Retype the records in full, and please keep the pictures out of the copy.

_Rendered images with source text_
- - -
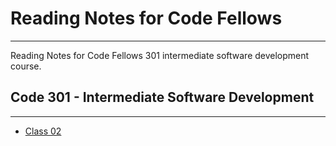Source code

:# Reading Notes for Code Fellows
---
Reading Notes for Code Fellows 301 intermediate software development course.

## Code 301 - Intermediate Software Development
---

- [Class 02](https://kellen-linse.github.io/reading-notes/class-02.md)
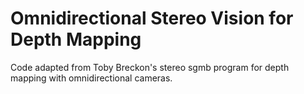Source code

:# Omnidirectional Stereo Vision for Depth Mapping

Code adapted from Toby Breckon's stereo sgmb program for depth mapping with omnidirectional cameras.
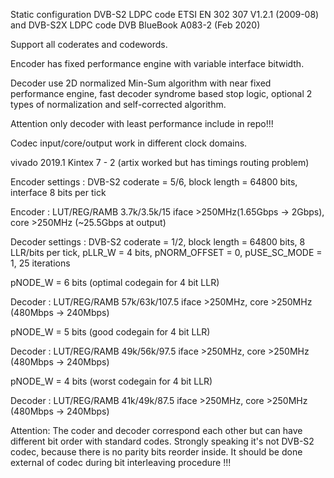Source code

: Static configuration DVB-S2 LDPC code ETSI EN 302 307 V1.2.1 (2009-08) and DVB-S2X LDPC code DVB BlueBook A083-2 (Feb 2020) 

Support all coderates and codewords.

Encoder has fixed performance engine with variable interface bitwidth. 

Decoder use 2D normalized Min-Sum algorithm with near fixed performance engine, fast decoder syndrome based stop logic, optional 2 types of normalization and self-corrected algorithm.

Attention only decoder with least performance include in repo!!! 

Codec input/core/output work in different clock domains. 

vivado 2019.1 Kintex 7 - 2 (artix worked but has timings routing problem)

Encoder settings : DVB-S2 coderate = 5/6, block length = 64800 bits, interface 8 bits per tick

Encoder 	: LUT/REG/RAMB 	3.7k/3.5k/15 	iface >250MHz(1.65Gbps -> 2Gbps), core >250MHz (~25.5Gbps at output) 

Decoder settings : DVB-S2 coderate = 1/2, block length = 64800 bits, 8 LLR/bits per tick, pLLR_W = 4 bits, pNORM_OFFSET = 0, pUSE_SC_MODE = 1, 25 iterations

pNODE_W = 6 bits (optimal codegain for 4 bit LLR)

Decoder 	: LUT/REG/RAMB 	57k/63k/107.5 	iface >250MHz, core >250MHz (480Mbps -> 240Mbps)

pNODE_W = 5 bits (good codegain for 4 bit LLR)

Decoder 	: LUT/REG/RAMB 	49k/56k/97.5 	iface >250MHz, core >250MHz (480Mbps -> 240Mbps)

pNODE_W = 4 bits (worst codegain for 4 bit LLR)

Decoder 	: LUT/REG/RAMB 	41k/49k/87.5 	iface >250MHz, core >250MHz (480Mbps -> 240Mbps)

Attention: The coder and decoder correspond each other but can have different bit order with standard codes. Strongly speaking it's not DVB-S2 codec, because there is no parity bits reorder inside. It should be done external of codec during bit interleaving procedure !!!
- - -
_Exercise result_
Source code

:# Reading Notes for Code Fellows
---
Reading Notes for Code Fellows 301 intermediate software development course.

## Code 301 - Intermediate Software Development
---

- [Class 02](https://kellen-linse.github.io/reading-notes/class-02.md)
Source code

:# Omnidirectional Stereo Vision for Depth Mapping

Code adapted from Toby Breckon's stereo sgmb program for depth mapping with omnidirectional cameras.
Source code

: Static configuration DVB-S2 LDPC code ETSI EN 302 307 V1.2.1 (2009-08) and DVB-S2X LDPC code DVB BlueBook A083-2 (Feb 2020) 

Support all coderates and codewords.

Encoder has fixed performance engine with variable interface bitwidth. 

Decoder use 2D normalized Min-Sum algorithm with near fixed performance engine, fast decoder syndrome based stop logic, optional 2 types of normalization and self-corrected algorithm.

Attention only decoder with least performance include in repo!!! 

Codec input/core/output work in different clock domains. 

vivado 2019.1 Kintex 7 - 2 (artix worked but has timings routing problem)

Encoder settings : DVB-S2 coderate = 5/6, block length = 64800 bits, interface 8 bits per tick

Encoder 	: LUT/REG/RAMB 	3.7k/3.5k/15 	iface >250MHz(1.65Gbps -> 2Gbps), core >250MHz (~25.5Gbps at output) 

Decoder settings : DVB-S2 coderate = 1/2, block length = 64800 bits, 8 LLR/bits per tick, pLLR_W = 4 bits, pNORM_OFFSET = 0, pUSE_SC_MODE = 1, 25 iterations

pNODE_W = 6 bits (optimal codegain for 4 bit LLR)

Decoder 	: LUT/REG/RAMB 	57k/63k/107.5 	iface >250MHz, core >250MHz (480Mbps -> 240Mbps)

pNODE_W = 5 bits (good codegain for 4 bit LLR)

Decoder 	: LUT/REG/RAMB 	49k/56k/97.5 	iface >250MHz, core >250MHz (480Mbps -> 240Mbps)

pNODE_W = 4 bits (worst codegain for 4 bit LLR)

Decoder 	: LUT/REG/RAMB 	41k/49k/87.5 	iface >250MHz, core >250MHz (480Mbps -> 240Mbps)

Attention: The coder and decoder correspond each other but can have different bit order with standard codes. Strongly speaking it's not DVB-S2 codec, because there is no parity bits reorder inside. It should be done external of codec during bit interleaving procedure !!!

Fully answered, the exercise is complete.